Updated

A first-grade student and his brother in kindergarten brought two handguns to school, one of them loaded, on a bus to a Kentucky elementary school Thursday after apparently mistaken them for toys, authorities said.

Police said no one was hurt and the firearms were seized when the boys reached school.

The boys, ages 6 and 7, had a gun each in their school backpacks and showed them to other students on the bus to Dewitt Elementary School in Flat Lick, Kentucky State Police Trooper Shane Jacobs said Tuesday. Jacobs said one student alerted a teacher and the school was placed on lockdown briefly.

"We never felt that the kids' intent was to hurt anyone at the school," Jacobs said by phone. "We feel the kids didn't know that they were actually a firearm. They thought they were toy guns."

Each boy has been charged with possession of a firearm on school property, Jacobs said.

"Due to the seriousness of a firearm being brought to a school, state police felt like charges had to be filed," he told The Associated Press.

Local prosecutor Jackie Steele said the boys’ cases were expected to be handled as juvenile court matters. Investigators are still trying to determine how the boys obtained the guns.

The boys' parents face charges in the case, as does the school bus driver, Jacobs said.

The parents have been charged with endangering the welfare of a minor, police said. They were released, but the boys were placed with grandparents, police said.

The bus driver was arrested at the elementary school and charged with facilitation to unlawfully possess a weapon on school property, state police said. The driver was told by a student about the guns on the bus but failed to alert school staff or stop the vehicle to check for weapons, police said. He was being held in a jail Thursday.

The boys were questioned by investigators but did not understand the seriousness of the incident.

In a letter to the parents of children at the school, Knox County schools Superintendent Kelly Sprinkles said the school staff acted quickly once they were alerted.
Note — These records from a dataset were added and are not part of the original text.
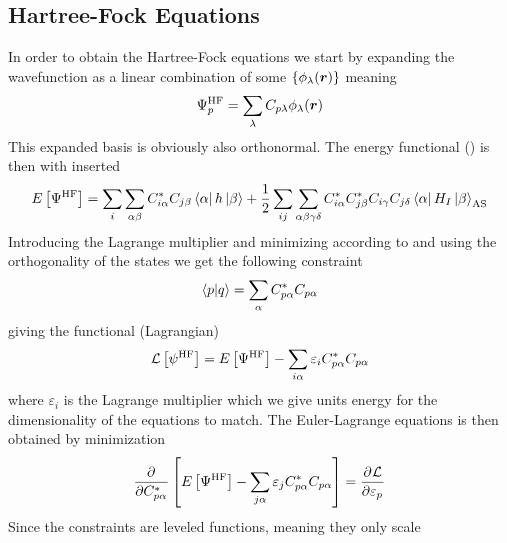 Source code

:     \subsection{Hartree-Fock Equations}
        In order to obtain the Hartree-Fock equations we start by expanding the
        wavefunction as a linear combination of some  $\{\phi_{\lambda}(\boldsymbol{{r}})\}$ meaning
            \begin{equation}
                \Psi^{\text{HF}}_p = \sum_{\lambda}
                C_{p\lambda}\phi_{\lambda}(\boldsymbol{{r}})
                \label{eq:psiexpand}
            \end{equation}
        This expanded basis is obviously also orthonormal. The energy
        functional () is then with 
        inserted
            \begin{equation}
                E\left[\Psi^{\text{HF}}\right] = \sum_i\sum_{\alpha\beta}
                C^*_{i\alpha}C_{j\beta}\bra{\alpha}h\ket{\beta} + \frac{1}{2}
                \sum_{ij} \sum_{\alpha\beta\gamma\delta}
                C^{*}_{i\alpha}C^{*}_{j\beta}C_{i\gamma}C_{j\delta}
                \bra{\alpha}H_{I}\ket{\beta}_{\text{AS}}
            \end{equation}
        Introducing the Lagrange multiplier and minimizing according to
         and using the orthogonality of the
        states we get the following constraint
            \begin{equation}
                \braket{p}{q} = \sum_{\alpha} C^{*}_{p\alpha}C_{p\alpha}
            \end{equation}
        giving the functional (Lagrangian)
            \begin{equation}
                \mathcal{L}\left[\psi^{\text{HF}}\right] = E\left[\Psi^{\text{HF}}\right] -
                \sum_{i\alpha} \varepsilon_iC^{*}_{p\alpha}C_{p\alpha}
            \end{equation}
        where $\varepsilon_i$ is the Lagrange multiplier which we give units
        energy for the dimensionality of the equations to match. The
        Euler-Lagrange equations is then obtained by minimization
            \begin{equation}
                \prd{C^{*}_{p\alpha}} \left[\EHF - \sum_{j\alpha}
                \varepsilon_jC^{*}_{p\alpha}C_{p\alpha}\right] =
                \prd{\varepsilon_p}[\mathcal{L}]
                \label{eq:EulerLagrange1}
            \end{equation}
        Since the constraints are leveled functions, meaning they only scale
"At no time do we feel that students were in danger, Sprinkles said. "This was a violation of state law; therefore the students involved will be subject to school board policy and appropriate laws that govern weapons on school property."

The superintendent urged parents to discuss the incident with their children, to check their kids' backpacks regularly and to emphasize that it's illegal to bring weapons to school.